**HOW TO COMPLETE THIS TASK:** Repeat the lines below exactly as written, please, from the line with "## Uso de api-docs" to the line with "我并不是说，我只在那一天做这", both lines included, and no others.

**LISTED ENTRIES:**
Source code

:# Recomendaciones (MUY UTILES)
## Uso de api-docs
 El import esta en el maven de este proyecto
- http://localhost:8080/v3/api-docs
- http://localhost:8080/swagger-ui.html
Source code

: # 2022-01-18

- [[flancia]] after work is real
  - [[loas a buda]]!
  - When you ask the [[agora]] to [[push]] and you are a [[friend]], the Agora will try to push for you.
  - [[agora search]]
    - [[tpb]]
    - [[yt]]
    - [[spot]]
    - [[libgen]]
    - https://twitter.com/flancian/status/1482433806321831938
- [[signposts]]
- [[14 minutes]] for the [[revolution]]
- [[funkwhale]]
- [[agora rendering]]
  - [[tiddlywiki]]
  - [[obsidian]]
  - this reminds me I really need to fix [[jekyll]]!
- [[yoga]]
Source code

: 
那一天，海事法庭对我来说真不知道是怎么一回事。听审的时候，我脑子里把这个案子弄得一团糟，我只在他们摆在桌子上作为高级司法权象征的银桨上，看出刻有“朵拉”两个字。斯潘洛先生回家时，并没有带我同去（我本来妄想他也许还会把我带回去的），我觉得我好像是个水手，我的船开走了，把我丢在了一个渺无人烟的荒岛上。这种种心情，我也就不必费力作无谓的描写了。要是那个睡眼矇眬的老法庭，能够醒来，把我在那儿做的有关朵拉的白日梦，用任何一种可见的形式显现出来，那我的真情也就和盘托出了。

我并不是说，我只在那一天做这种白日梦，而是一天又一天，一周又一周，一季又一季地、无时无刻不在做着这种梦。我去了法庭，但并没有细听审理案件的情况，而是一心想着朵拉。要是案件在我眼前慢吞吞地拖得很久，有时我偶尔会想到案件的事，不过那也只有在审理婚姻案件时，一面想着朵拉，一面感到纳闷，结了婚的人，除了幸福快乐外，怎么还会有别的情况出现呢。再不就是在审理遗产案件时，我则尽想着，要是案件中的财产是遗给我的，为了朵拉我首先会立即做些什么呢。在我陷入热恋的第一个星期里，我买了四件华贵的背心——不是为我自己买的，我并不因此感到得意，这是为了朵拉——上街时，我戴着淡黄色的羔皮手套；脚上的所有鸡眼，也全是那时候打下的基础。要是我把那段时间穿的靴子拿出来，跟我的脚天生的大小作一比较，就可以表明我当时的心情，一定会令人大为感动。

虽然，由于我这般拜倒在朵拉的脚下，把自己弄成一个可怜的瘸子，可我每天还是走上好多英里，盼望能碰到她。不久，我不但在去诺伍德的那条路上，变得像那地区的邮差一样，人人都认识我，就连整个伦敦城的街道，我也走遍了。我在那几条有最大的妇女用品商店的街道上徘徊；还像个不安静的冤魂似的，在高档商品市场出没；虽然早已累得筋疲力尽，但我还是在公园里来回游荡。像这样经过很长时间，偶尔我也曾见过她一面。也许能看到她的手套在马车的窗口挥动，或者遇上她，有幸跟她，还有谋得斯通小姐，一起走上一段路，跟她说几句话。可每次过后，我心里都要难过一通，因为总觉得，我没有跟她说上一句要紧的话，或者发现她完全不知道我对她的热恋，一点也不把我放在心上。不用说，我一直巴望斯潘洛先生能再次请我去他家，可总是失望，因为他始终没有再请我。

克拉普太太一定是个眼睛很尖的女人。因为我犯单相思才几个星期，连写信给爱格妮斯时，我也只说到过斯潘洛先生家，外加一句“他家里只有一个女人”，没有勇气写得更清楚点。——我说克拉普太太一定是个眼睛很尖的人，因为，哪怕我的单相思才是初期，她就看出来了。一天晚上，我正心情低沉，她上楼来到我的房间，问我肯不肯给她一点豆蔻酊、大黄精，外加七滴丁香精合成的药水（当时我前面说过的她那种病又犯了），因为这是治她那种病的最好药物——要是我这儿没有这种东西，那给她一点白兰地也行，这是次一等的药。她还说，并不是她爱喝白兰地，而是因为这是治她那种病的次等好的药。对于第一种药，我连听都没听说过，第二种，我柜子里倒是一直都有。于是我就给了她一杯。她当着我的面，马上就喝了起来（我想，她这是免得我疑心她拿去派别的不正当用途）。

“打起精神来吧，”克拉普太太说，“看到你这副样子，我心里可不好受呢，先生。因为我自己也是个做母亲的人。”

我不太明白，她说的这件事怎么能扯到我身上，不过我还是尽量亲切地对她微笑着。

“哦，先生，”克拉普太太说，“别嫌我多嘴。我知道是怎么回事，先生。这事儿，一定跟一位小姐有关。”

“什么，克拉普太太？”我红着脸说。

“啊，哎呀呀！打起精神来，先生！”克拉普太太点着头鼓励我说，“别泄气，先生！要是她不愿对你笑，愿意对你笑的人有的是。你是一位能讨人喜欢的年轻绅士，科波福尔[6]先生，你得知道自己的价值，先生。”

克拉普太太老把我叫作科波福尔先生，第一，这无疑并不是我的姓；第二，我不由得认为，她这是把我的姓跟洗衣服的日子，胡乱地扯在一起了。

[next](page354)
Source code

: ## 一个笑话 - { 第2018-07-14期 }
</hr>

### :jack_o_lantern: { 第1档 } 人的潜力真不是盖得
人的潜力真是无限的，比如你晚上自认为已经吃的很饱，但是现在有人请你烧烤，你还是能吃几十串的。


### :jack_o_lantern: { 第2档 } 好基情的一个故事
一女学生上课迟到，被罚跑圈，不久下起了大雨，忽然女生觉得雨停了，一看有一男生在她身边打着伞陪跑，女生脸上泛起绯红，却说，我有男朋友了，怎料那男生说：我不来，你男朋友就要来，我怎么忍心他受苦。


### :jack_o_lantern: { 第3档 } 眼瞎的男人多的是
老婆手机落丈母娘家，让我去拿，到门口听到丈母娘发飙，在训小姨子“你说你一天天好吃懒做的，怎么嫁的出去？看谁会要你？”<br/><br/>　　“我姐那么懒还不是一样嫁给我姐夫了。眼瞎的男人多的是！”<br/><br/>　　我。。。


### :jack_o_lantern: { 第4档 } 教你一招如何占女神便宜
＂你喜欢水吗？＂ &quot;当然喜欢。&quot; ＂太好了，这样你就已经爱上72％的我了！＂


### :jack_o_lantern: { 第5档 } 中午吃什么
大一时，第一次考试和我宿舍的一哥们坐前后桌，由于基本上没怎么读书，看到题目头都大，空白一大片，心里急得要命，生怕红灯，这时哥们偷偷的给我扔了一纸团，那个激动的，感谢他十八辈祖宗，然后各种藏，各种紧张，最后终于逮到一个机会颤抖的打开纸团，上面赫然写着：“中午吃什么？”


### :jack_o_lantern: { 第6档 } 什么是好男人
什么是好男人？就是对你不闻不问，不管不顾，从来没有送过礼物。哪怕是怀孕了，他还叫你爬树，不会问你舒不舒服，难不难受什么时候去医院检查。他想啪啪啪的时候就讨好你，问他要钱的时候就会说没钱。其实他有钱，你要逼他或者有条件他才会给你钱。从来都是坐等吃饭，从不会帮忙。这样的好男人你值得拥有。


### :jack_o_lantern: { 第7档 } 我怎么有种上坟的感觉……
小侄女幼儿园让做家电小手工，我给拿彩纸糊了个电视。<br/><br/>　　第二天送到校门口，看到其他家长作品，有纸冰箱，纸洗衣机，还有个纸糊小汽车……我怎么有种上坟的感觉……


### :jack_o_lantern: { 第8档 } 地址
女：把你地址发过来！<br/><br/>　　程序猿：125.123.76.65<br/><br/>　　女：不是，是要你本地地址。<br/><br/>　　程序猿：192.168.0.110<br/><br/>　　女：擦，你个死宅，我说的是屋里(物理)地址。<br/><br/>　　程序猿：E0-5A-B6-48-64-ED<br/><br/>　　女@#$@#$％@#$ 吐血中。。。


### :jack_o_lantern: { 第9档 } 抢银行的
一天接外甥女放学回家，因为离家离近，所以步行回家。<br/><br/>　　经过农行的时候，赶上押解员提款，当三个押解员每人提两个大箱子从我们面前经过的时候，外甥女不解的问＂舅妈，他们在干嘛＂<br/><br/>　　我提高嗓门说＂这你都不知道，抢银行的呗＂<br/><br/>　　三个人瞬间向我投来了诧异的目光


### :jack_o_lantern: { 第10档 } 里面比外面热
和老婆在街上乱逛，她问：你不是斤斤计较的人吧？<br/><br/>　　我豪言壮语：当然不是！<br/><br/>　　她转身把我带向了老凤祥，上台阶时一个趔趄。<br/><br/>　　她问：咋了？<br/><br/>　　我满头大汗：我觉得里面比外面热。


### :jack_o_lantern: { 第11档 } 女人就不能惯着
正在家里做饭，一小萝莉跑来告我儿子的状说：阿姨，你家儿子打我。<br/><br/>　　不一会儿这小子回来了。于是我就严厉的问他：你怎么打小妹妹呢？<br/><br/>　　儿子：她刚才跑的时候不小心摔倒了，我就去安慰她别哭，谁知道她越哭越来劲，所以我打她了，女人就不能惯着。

**SOLUTION BELOW:**
## Uso de api-docs
 El import esta en el maven de este proyecto
- http://localhost:8080/v3/api-docs
- http://localhost:8080/swagger-ui.html
Source code

: # 2022-01-18

- [[flancia]] after work is real
  - [[loas a buda]]!
  - When you ask the [[agora]] to [[push]] and you are a [[friend]], the Agora will try to push for you.
  - [[agora search]]
    - [[tpb]]
    - [[yt]]
    - [[spot]]
    - [[libgen]]
    - https://twitter.com/flancian/status/1482433806321831938
- [[signposts]]
- [[14 minutes]] for the [[revolution]]
- [[funkwhale]]
- [[agora rendering]]
  - [[tiddlywiki]]
  - [[obsidian]]
  - this reminds me I really need to fix [[jekyll]]!
- [[yoga]]
Source code

: 
那一天，海事法庭对我来说真不知道是怎么一回事。听审的时候，我脑子里把这个案子弄得一团糟，我只在他们摆在桌子上作为高级司法权象征的银桨上，看出刻有“朵拉”两个字。斯潘洛先生回家时，并没有带我同去（我本来妄想他也许还会把我带回去的），我觉得我好像是个水手，我的船开走了，把我丢在了一个渺无人烟的荒岛上。这种种心情，我也就不必费力作无谓的描写了。要是那个睡眼矇眬的老法庭，能够醒来，把我在那儿做的有关朵拉的白日梦，用任何一种可见的形式显现出来，那我的真情也就和盘托出了。

我并不是说，我只在那一天做这种白日梦，而是一天又一天，一周又一周，一季又一季地、无时无刻不在做着这种梦。我去了法庭，但并没有细听审理案件的情况，而是一心想着朵拉。要是案件在我眼前慢吞吞地拖得很久，有时我偶尔会想到案件的事，不过那也只有在审理婚姻案件时，一面想着朵拉，一面感到纳闷，结了婚的人，除了幸福快乐外，怎么还会有别的情况出现呢。再不就是在审理遗产案件时，我则尽想着，要是案件中的财产是遗给我的，为了朵拉我首先会立即做些什么呢。在我陷入热恋的第一个星期里，我买了四件华贵的背心——不是为我自己买的，我并不因此感到得意，这是为了朵拉——上街时，我戴着淡黄色的羔皮手套；脚上的所有鸡眼，也全是那时候打下的基础。要是我把那段时间穿的靴子拿出来，跟我的脚天生的大小作一比较，就可以表明我当时的心情，一定会令人大为感动。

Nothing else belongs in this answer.